Tuba, Wagner tuba
Cornu, Buccina, Roman tuba
The saxtuba is an obsolete valved brasswind instrument conceived by the Belgian instrument-maker Adolphe Sax around 1845. The design of the instrument was inspired by the ancient Roman cornu and tuba. The saxtubas, which comprised a family of half-tube and whole-tube instruments of varying pitches, were first employed in Fromental Halévy's opera Le Juif errant (The Wandering Jew) in 1852. Their only other public appearance of note was at a military ceremony on the Champ de Mars in Paris in the same year.
In the 1770s, the French artist Jacques-Louis David carried out extensive researches into the ancient Roman instruments that appeared on Trajan's Column in Rome. Two of these instruments – the straight tuba and the curved cornu – were revived in Revolutionary France as the buccin and tuba curva. To devise the saxtubas Sax merely added valves to these natural instruments, thus providing them with chromatic compasses. Furthermore, he designed them in such a way that the valves were hidden from general view, thus giving the impression that the instruments were primitive natural trumpets only capable of playing notes from a single harmonic series.
The saxtuba was first conceived by Sax at his workshop in the Rue Saint-Georges in Paris around 1845. On 5 May 1849 Sax applied for a patent for a series of brasswind instruments fitted with cylinders. On 16 July 1849 he was granted French Patent 8351. The saxtubas were patented in 1852, in a certificate of addition to the main patent of 1849. Like Sax's saxhorns and saxotrombas, which were also covered by this patent, the saxtubas were equipped with pavillons tournants – that is to say, their bells could be pointed forward – which was considered ideal for instruments intended to be played by marching or mounted bands in the open air.

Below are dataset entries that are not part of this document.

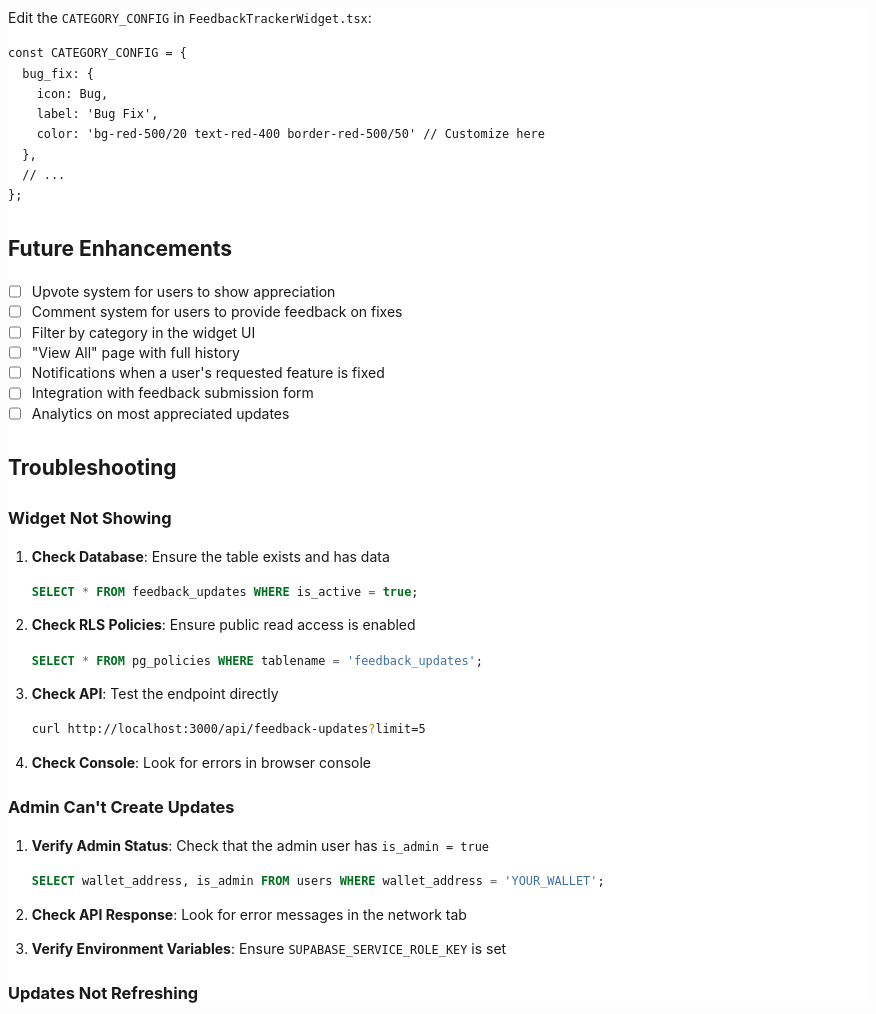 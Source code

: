 Edit the `CATEGORY_CONFIG` in `FeedbackTrackerWidget.tsx`:

```tsx
const CATEGORY_CONFIG = {
  bug_fix: {
    icon: Bug,
    label: 'Bug Fix',
    color: 'bg-red-500/20 text-red-400 border-red-500/50' // Customize here
  },
  // ...
};
```

## Future Enhancements

- [ ] Upvote system for users to show appreciation
- [ ] Comment system for users to provide feedback on fixes
- [ ] Filter by category in the widget UI
- [ ] "View All" page with full history
- [ ] Notifications when a user's requested feature is fixed
- [ ] Integration with feedback submission form
- [ ] Analytics on most appreciated updates

## Troubleshooting

### Widget Not Showing

1. **Check Database**: Ensure the table exists and has data
   ```sql
   SELECT * FROM feedback_updates WHERE is_active = true;
   ```

2. **Check RLS Policies**: Ensure public read access is enabled
   ```sql
   SELECT * FROM pg_policies WHERE tablename = 'feedback_updates';
   ```

3. **Check API**: Test the endpoint directly
   ```bash
   curl http://localhost:3000/api/feedback-updates?limit=5
   ```

4. **Check Console**: Look for errors in browser console

### Admin Can't Create Updates

1. **Verify Admin Status**: Check that the admin user has `is_admin = true`
   ```sql
   SELECT wallet_address, is_admin FROM users WHERE wallet_address = 'YOUR_WALLET';
   ```

2. **Check API Response**: Look for error messages in the network tab

3. **Verify Environment Variables**: Ensure `SUPABASE_SERVICE_ROLE_KEY` is set

### Updates Not Refreshing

The cylinders referred to in the patent application were piston valves which allowed the player to lower the pitch of the instrument's natural or open harmonics by one or more semitones. In 1843 Sax had patented his own version of the Berlin piston valve (i.e. the Berliner Pumpenventil, which had been invented independently by Heinrich Stölzel in 1827 and Wilhelm Friedrich Wieprecht in 1833). These were independent valves, which were not designed to be used in combination with one another, though the intonational problems that arose when they were so used could often be corrected by the player's technique. This was especially true in the case of the higher-pitched half-tube instruments, which were usually provided with just three valves, allowing the player to lower the pitch of any open note by one, two or three semitones when the valves were used one at a time, or by four, five or six semitones when the valves were used in combination. Before the invention of compensating valves (which could be used in combination without producing faulty intonation), lower-pitched instruments generally required extra valves in order to lower the pitch of an open note by more than three semitones.

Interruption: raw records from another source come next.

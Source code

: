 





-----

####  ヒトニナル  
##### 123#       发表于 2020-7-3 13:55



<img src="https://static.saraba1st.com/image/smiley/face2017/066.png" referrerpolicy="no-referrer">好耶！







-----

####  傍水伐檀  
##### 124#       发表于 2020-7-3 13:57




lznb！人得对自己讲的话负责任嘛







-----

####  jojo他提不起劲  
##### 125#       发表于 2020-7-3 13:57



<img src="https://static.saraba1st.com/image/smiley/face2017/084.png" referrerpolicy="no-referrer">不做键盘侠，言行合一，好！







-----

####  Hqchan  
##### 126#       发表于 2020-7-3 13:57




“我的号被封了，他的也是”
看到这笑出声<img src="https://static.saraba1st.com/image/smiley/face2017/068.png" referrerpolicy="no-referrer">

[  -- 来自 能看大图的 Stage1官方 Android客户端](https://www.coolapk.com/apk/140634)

In 1859 Sax applied his system of six independent valves to the saxtuba.
The saxtubas made their first public appearance at the première of Fromental Halévy's opera Le Juif errant (The Wandering Jew) at the Paris Opéra on 23 April 1852. At the time, Sax was musical director of the Opéra's stage band (or banda), so it was not unusual for instruments of his design to be showcased in popular productions. Although Sax appears to have designed the saxtuba as early as 1845, it is possible that he did not actually manufacture any specimens until they were required for Le Juif errant in 1852.

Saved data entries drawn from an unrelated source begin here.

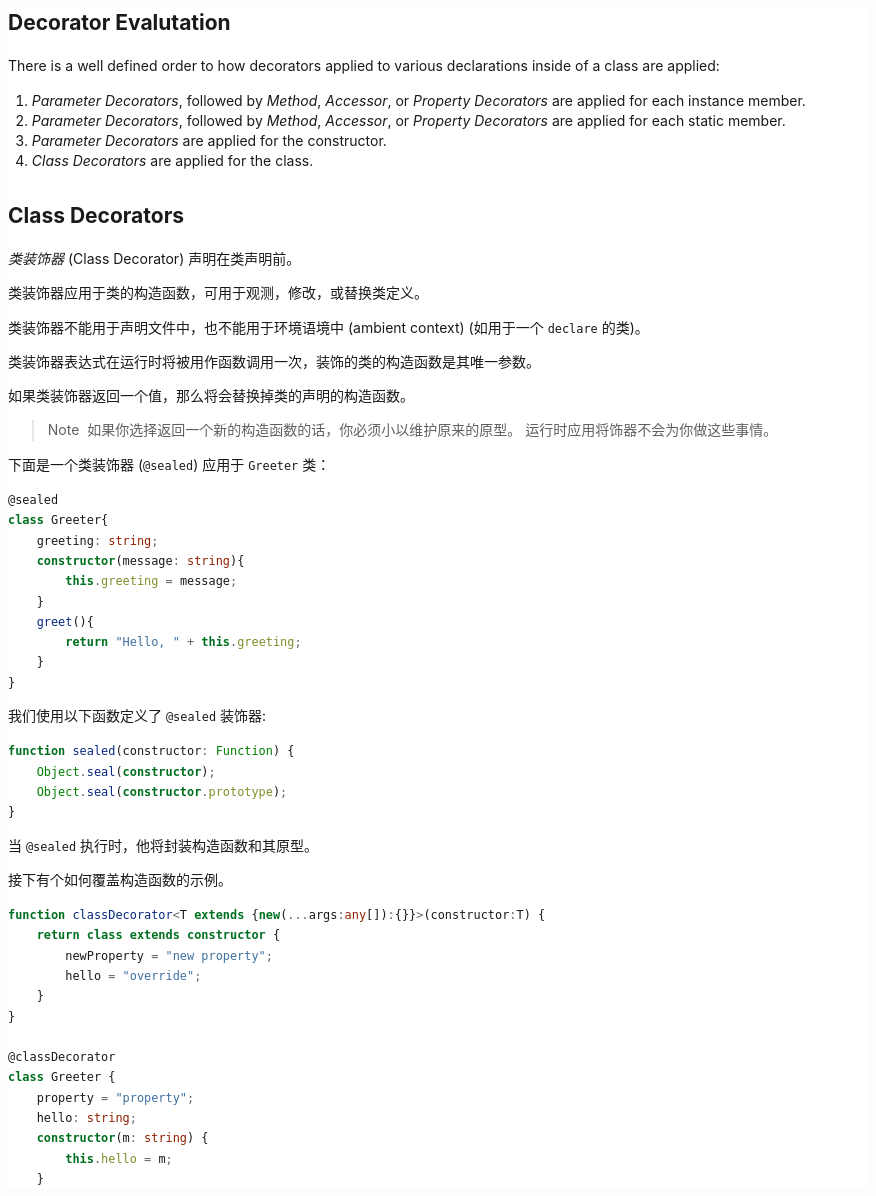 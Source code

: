 ## Decorator Evalutation

There is a well defined order to how decorators applied to various declarations inside of a class are applied:

1. *Parameter Decorators*, followed by *Method*, *Accessor*, or *Property Decorators* are applied for each instance member.
2. *Parameter Decorators*, followed by *Method*, *Accessor*, or *Property Decorators* are applied for each static member.
3. *Parameter Decorators* are applied for the constructor.
4. *Class Decorators* are applied for the class.

## Class Decorators

*类装饰器* (Class Decorator) 声明在类声明前。

类装饰器应用于类的构造函数，可用于观测，修改，或替换类定义。

类装饰器不能用于声明文件中，也不能用于环境语境中 (ambient context) (如用于一个 `declare` 的类)。

类装饰器表达式在运行时将被用作函数调用一次，装饰的类的构造函数是其唯一参数。

如果类装饰器返回一个值，那么将会替换掉类的声明的构造函数。

> Note&nbsp; 如果你选择返回一个新的构造函数的话，你必须小以维护原来的原型。
> 运行时应用将饰器不会为你做这些事情。

下面是一个类装饰器 (`@sealed`) 应用于 `Greeter` 类：

```ts
@sealed
class Greeter{
    greeting: string;
    constructor(message: string){
        this.greeting = message;
    }
    greet(){
        return "Hello, " + this.greeting;
    }
}
```

我们使用以下函数定义了 `@sealed` 装饰器:

```ts
function sealed(constructor: Function) {
    Object.seal(constructor);
    Object.seal(constructor.prototype);
}
```

当 `@sealed` 执行时，他将封装构造函数和其原型。

接下有个如何覆盖构造函数的示例。

```ts
function classDecorator<T extends {new(...args:any[]):{}}>(constructor:T) {
    return class extends constructor {
        newProperty = "new property";
        hello = "override";
    }
}

@classDecorator
class Greeter {
    property = "property";
    hello: string;
    constructor(m: string) {
        this.hello = m;
    }
```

In the opera, the saxtubas are first heard on stage in the Triumphal March (No. 17) at the end of Act III. A total of eight different sizes of saxtuba were required to play ten individual parts. Curiously, the saxtubas are not referred to by this name in the only surviving copy of the full score; instead they are listed as saxhorns, which suggests that the decision to use saxtubas was a late one. In the score the instruments are designated as follows:
The only other appearance of the stage band in the opera occurs in the Judgment dernier ("Last Judgment") in Act V, which also includes parts for four saxophones, one of which was played by Sax himself. On both occasions the performers are instructed to march across the stage, playing martial music typical of the period as they do so. This music has been compared to the Apothéose from Berlioz's Grande symphonie funèbre et triomphale of 1840. François-Joseph Fétis, who reviewed the opera's première, reported that the sound of the Sax's saxtuba banda was out of all proportion to that of the orchestra in the pit. At subsequent performances the instruments were muted, which resulted in a much better balance between the two bodies.
Le Juif errant was not a success, despite being given fifty times over two seasons at the Paris Opéra; when it disappeared from the repertoire, it took the saxtuba with it. The only other notable public appearance of the saxtubas occurred less than a month after the opera's première, on 10 May 1852, when twelve saxtubas participated in a military ceremony on the Champ de Mars, Paris, in which the President of the French Republic Louis Napoleon distributed the colours to his army. Although a total of 1500 musicians from thirty regiments were employed in the ceremony, the twelve saxtubas overwhelmed all the other instruments. According to an eyewitness the saxtubas were played by the same civilian players who had played them at the Opéra the previous month.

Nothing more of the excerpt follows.